Saved entries
--

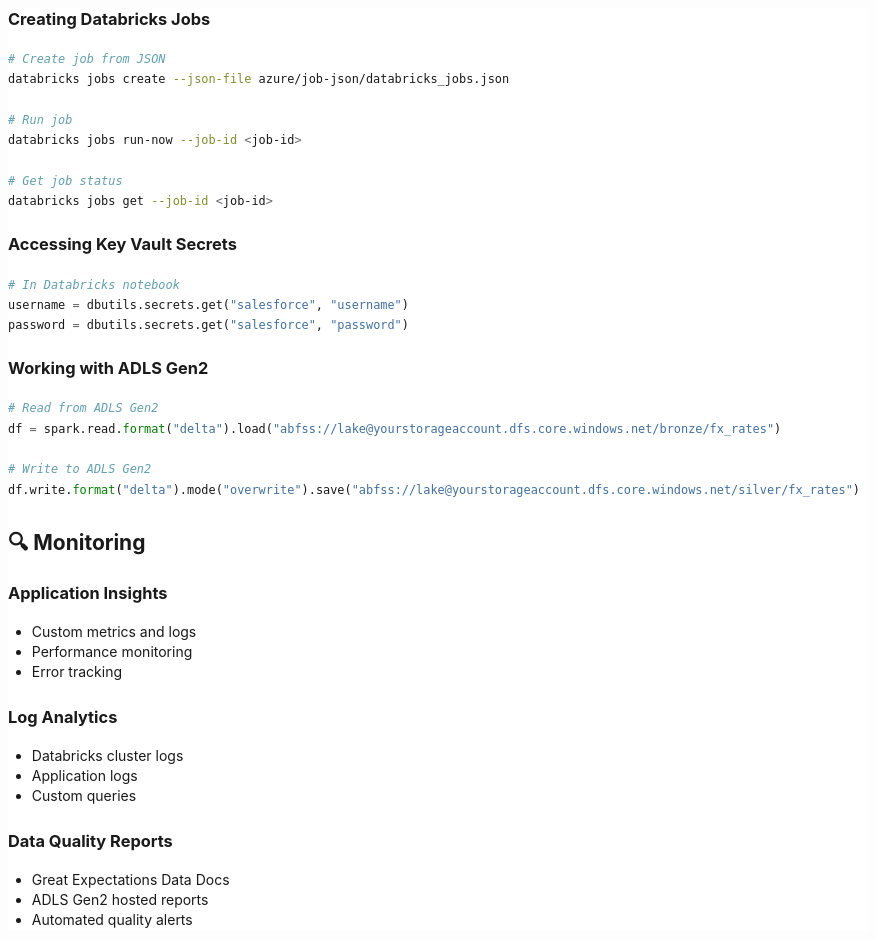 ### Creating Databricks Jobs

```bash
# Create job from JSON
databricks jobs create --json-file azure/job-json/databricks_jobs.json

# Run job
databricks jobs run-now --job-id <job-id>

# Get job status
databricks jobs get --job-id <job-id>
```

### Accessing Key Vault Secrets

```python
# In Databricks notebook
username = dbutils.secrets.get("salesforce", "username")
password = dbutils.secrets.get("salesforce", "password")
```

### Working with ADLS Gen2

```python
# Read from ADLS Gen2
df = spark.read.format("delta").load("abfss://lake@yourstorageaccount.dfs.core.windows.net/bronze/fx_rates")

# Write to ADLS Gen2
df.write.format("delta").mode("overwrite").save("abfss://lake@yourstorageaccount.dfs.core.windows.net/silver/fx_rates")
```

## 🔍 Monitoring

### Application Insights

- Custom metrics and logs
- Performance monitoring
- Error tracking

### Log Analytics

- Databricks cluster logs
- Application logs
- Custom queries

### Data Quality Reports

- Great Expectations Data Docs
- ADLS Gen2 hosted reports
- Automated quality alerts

--

--- Your task ---
Line count for the string "dbutils": state how many lines in the data contain it, and output nothing else.

--- Result of the exercise ---
2